Review: Rebel Without A Clause by Sue Butler

Rebel Without A Clause by Sue Butler book cover
* Copy courtesy of Pan Macmillan Australia *

Sue Butler is a lexicographer and some of you might remember my review of The Aitch Factor - Adventures in Australian English back in 2015. Much has changed since then. Sue Butler was made an Officer of the Order of Australia in 2018 and is better able to share her views on the English language now that she's no longer constrained by her position as Editor of the Macquarie Dictionary. The astute among you will also notice a name change from Susan to Sue.

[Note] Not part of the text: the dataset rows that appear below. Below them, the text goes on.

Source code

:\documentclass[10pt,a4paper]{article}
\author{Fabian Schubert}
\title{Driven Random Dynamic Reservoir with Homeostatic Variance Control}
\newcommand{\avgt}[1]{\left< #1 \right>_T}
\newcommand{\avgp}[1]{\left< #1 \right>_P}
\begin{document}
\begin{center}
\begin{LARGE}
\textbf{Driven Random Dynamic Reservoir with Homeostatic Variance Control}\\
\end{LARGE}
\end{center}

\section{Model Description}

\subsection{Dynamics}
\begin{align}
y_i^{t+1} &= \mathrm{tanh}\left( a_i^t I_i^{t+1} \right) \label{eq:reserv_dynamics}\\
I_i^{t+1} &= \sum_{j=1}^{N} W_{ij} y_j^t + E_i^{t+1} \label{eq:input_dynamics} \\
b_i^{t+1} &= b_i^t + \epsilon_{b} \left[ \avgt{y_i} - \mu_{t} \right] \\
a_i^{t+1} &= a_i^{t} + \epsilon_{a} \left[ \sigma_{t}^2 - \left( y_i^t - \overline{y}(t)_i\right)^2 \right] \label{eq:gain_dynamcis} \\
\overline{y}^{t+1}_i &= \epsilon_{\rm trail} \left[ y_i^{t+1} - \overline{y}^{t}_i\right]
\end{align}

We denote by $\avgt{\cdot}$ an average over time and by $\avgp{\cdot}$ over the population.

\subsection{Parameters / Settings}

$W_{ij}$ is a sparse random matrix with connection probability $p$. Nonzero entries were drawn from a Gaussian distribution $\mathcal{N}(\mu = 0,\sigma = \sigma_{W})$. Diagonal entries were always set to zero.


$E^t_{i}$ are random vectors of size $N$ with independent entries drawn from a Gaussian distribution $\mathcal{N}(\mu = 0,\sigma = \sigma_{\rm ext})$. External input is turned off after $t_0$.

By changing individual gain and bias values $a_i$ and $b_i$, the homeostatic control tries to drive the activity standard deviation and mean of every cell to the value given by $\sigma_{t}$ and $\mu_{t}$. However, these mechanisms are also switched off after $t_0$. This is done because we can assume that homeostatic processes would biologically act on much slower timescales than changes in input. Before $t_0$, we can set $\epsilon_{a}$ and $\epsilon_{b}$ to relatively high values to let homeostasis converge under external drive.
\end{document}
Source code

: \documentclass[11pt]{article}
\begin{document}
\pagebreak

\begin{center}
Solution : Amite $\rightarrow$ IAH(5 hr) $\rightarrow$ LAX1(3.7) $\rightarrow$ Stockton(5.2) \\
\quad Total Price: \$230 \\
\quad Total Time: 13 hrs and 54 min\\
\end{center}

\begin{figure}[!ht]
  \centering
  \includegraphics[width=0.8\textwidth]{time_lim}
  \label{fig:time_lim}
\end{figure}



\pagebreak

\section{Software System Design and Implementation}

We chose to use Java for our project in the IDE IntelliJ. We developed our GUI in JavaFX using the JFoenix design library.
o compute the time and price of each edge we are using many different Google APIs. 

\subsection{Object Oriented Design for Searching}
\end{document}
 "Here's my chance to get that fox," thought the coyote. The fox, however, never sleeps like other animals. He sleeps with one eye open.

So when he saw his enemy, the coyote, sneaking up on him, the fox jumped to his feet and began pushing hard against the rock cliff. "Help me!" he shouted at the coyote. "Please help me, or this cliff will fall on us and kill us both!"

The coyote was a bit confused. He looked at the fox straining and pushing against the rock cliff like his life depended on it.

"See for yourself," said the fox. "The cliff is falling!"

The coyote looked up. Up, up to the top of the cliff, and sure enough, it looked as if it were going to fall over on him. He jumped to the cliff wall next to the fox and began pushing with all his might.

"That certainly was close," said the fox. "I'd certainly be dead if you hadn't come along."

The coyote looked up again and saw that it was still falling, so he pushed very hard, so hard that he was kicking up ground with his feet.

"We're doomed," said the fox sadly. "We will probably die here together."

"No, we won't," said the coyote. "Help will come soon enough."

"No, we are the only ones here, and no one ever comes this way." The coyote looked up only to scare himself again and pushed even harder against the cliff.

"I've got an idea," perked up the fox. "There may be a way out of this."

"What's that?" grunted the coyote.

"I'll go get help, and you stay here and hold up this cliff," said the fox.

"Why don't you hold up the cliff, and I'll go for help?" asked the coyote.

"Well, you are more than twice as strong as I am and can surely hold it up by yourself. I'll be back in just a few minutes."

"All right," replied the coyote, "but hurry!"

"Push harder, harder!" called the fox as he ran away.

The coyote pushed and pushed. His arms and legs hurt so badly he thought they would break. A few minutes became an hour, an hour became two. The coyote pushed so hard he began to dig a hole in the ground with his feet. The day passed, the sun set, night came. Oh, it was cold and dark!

Butler's observations are as keen as ever and early on in her new - and cleverly titled - book Rebel Without A Clause, she shares her hopes with the reader as follows:
"...however, I would hope that my swings from tolerant to outraged are measured and balanced. Otherwise I will have become that creature of strident language purity, the pedant." Page 4
Trust me, Sue Butler is in no danger of becoming a pedant, and in fact is far more tolerant than I am about many of the topics she explores.

There are a tonne of words and phrases that make me cringe and shiver, but I was surprised to read that Sue Butler is no longer bothered by the word 'agreeance'. Just typing it and seeing the red squigly line shouting 'this word is wrong' makes me clench my teeth. According to Butler, an agreement is a piece of paper whilst being in agreeance and reaching agreeance is a state of mind. Tell you what though, I'll never be in agreeance that this is a word. We should stick to agreement having two meanings, just as declaration does.

Butler quickly moves on to the shift from saying 'bored with' to 'bored of', possibly because we say we're 'tired of' something. When I hear someone saying 'bored of' it really rankles and I have no idea why. Funny isn't it?

Rebel Without A Clause is full of tidbits like this you'll want to discuss with others, so I don't recommend reading this when everyone else is asleep. Do you pronounce bruschetta as bru-shet-ta or brus-ket-ta? See what I mean?

On page 138, I learned that the plural of cactus isn't cacti. Butler makes the point that the word cactus was borrowed by the Romans from Greek, so the plural should really be cactapodes. But I can't see anyone changing, can you?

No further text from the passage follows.